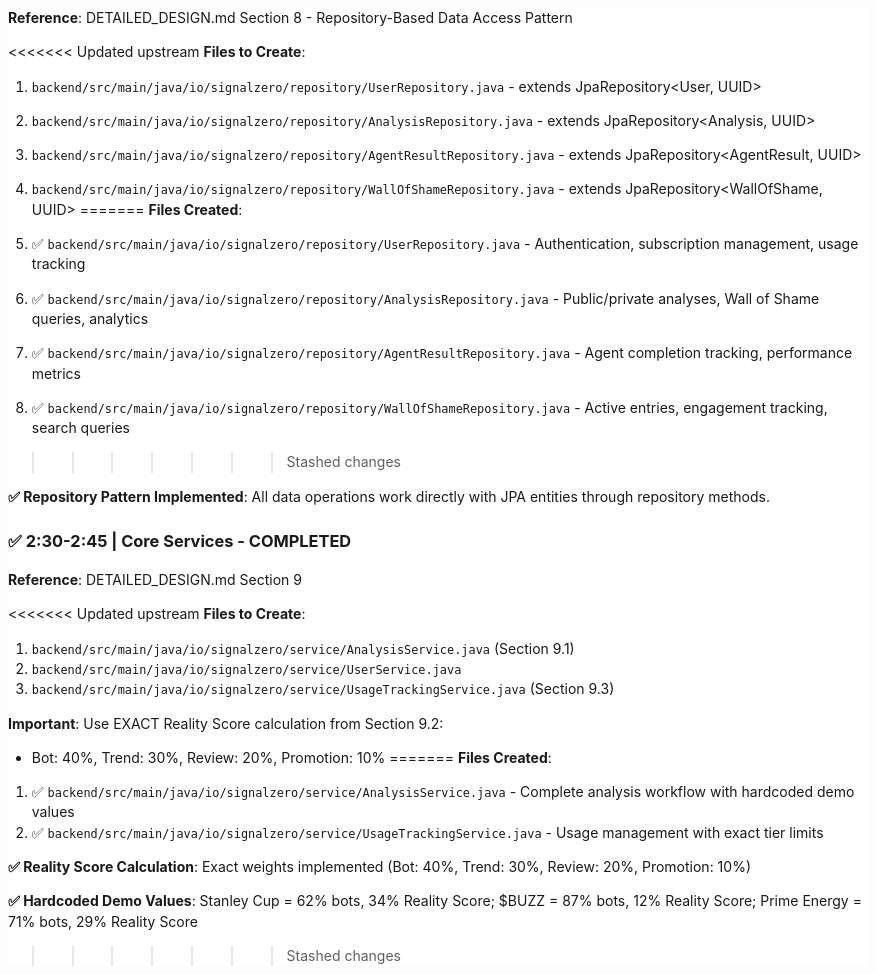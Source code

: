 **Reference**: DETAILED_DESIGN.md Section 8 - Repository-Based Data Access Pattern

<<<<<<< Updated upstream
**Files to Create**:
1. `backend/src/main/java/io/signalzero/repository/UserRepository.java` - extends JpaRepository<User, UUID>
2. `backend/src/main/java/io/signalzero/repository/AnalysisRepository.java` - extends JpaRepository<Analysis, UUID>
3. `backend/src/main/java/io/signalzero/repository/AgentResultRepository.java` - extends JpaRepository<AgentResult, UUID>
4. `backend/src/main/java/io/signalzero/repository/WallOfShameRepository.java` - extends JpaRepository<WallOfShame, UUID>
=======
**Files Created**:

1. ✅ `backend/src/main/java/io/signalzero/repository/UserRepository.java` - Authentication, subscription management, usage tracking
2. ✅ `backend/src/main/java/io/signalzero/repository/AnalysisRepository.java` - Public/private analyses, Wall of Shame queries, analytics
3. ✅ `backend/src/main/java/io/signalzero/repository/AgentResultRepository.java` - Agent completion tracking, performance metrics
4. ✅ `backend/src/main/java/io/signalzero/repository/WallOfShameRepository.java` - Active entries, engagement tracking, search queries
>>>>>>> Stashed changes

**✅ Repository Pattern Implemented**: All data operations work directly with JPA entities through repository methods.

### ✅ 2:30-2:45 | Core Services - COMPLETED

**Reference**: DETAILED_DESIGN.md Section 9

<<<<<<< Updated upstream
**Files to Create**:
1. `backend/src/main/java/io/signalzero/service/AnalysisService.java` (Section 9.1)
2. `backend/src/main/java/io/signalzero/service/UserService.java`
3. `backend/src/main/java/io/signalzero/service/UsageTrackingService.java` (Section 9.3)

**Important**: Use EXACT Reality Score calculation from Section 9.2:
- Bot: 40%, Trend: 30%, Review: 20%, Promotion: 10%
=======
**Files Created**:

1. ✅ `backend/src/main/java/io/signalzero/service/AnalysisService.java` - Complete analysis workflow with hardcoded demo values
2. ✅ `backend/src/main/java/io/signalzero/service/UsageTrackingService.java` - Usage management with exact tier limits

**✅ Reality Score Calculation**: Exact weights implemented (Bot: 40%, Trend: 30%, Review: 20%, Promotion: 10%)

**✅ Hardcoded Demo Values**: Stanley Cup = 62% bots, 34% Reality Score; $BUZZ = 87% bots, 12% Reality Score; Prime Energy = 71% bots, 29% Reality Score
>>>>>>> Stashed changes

--

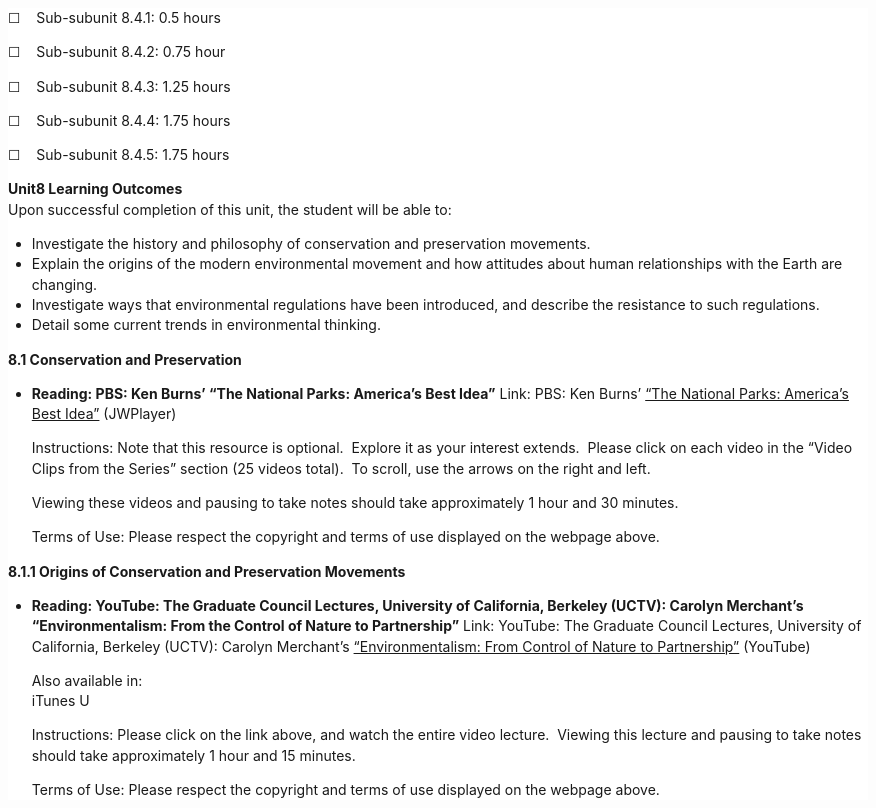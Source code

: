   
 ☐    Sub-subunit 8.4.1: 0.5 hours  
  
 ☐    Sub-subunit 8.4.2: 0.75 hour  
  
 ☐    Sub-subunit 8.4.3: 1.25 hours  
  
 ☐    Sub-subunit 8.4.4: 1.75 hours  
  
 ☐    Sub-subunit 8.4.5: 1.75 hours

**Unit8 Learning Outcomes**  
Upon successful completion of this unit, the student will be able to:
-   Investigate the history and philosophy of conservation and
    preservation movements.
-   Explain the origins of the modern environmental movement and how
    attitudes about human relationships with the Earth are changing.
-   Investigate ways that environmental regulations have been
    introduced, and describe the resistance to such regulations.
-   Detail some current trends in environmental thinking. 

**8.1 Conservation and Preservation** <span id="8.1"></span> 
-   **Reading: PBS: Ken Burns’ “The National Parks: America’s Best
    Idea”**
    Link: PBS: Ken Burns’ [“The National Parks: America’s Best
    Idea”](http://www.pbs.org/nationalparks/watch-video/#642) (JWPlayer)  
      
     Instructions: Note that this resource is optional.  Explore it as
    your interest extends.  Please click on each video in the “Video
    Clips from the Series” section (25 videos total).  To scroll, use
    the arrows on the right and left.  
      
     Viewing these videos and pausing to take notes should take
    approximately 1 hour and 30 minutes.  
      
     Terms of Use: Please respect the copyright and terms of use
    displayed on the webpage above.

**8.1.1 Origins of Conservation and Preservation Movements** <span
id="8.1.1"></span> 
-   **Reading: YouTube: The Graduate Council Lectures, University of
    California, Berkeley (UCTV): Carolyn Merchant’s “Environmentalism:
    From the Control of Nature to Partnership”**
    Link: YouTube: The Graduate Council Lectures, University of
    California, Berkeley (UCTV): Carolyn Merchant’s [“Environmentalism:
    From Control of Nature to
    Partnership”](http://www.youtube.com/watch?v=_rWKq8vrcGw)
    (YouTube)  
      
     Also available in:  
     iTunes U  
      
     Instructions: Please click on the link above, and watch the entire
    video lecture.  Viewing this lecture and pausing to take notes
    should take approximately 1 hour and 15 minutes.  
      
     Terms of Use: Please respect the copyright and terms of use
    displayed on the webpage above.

- [TRY IT]
For an answer, give a copy of every line in the listing that holds the word "extends".

- [YOUR RESPONSE]
1. `backend/src/main/java/io/signalzero/repository/UserRepository.java` - extends JpaRepository<User, UUID>
2. `backend/src/main/java/io/signalzero/repository/AnalysisRepository.java` - extends JpaRepository<Analysis, UUID>
3. `backend/src/main/java/io/signalzero/repository/AgentResultRepository.java` - extends JpaRepository<AgentResult, UUID>
4. `backend/src/main/java/io/signalzero/repository/WallOfShameRepository.java` - extends JpaRepository<WallOfShame, UUID>
    your interest extends.  Please click on each video in the “Video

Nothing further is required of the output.